··· Raw data ···
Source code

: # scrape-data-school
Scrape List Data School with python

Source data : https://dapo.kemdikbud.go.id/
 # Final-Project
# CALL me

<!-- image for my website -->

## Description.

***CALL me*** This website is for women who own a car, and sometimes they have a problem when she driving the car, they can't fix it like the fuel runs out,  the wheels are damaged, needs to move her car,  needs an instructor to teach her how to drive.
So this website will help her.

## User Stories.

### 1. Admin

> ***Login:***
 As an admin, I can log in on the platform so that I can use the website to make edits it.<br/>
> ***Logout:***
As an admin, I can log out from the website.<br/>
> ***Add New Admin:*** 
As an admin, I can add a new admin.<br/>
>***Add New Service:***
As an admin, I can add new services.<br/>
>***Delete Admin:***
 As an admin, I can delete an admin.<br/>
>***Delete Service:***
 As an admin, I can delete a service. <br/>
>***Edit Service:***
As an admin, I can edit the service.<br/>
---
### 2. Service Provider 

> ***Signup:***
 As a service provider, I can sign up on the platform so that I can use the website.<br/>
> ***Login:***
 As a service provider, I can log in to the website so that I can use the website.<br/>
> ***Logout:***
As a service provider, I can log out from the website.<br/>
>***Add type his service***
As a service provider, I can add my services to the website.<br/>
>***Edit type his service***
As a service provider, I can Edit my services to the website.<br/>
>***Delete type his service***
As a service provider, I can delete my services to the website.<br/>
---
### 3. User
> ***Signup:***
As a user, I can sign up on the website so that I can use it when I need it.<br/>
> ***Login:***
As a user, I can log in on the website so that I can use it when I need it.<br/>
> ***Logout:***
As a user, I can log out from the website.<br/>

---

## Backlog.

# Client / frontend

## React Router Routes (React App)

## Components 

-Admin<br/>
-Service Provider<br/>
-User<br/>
···
Repeat the listing exactly, keeping every word in place.

Exercise solution:
Source code

: # scrape-data-school
Scrape List Data School with python

Source data : https://dapo.kemdikbud.go.id/
 # Final-Project
# CALL me

<!-- image for my website -->

## Description.

***CALL me*** This website is for women who own a car, and sometimes they have a problem when she driving the car, they can't fix it like the fuel runs out,  the wheels are damaged, needs to move her car,  needs an instructor to teach her how to drive.
So this website will help her.

## User Stories.

### 1. Admin

> ***Login:***
 As an admin, I can log in on the platform so that I can use the website to make edits it.<br/>
> ***Logout:***
As an admin, I can log out from the website.<br/>
> ***Add New Admin:*** 
As an admin, I can add a new admin.<br/>
>***Add New Service:***
As an admin, I can add new services.<br/>
>***Delete Admin:***
 As an admin, I can delete an admin.<br/>
>***Delete Service:***
 As an admin, I can delete a service. <br/>
>***Edit Service:***
As an admin, I can edit the service.<br/>
---
### 2. Service Provider 

> ***Signup:***
 As a service provider, I can sign up on the platform so that I can use the website.<br/>
> ***Login:***
 As a service provider, I can log in to the website so that I can use the website.<br/>
> ***Logout:***
As a service provider, I can log out from the website.<br/>
>***Add type his service***
As a service provider, I can add my services to the website.<br/>
>***Edit type his service***
As a service provider, I can Edit my services to the website.<br/>
>***Delete type his service***
As a service provider, I can delete my services to the website.<br/>
---
### 3. User
> ***Signup:***
As a user, I can sign up on the website so that I can use it when I need it.<br/>
> ***Login:***
As a user, I can log in on the website so that I can use it when I need it.<br/>
> ***Logout:***
As a user, I can log out from the website.<br/>

---

## Backlog.

# Client / frontend

## React Router Routes (React App)

## Components 

-Admin<br/>
-Service Provider<br/>
-User<br/>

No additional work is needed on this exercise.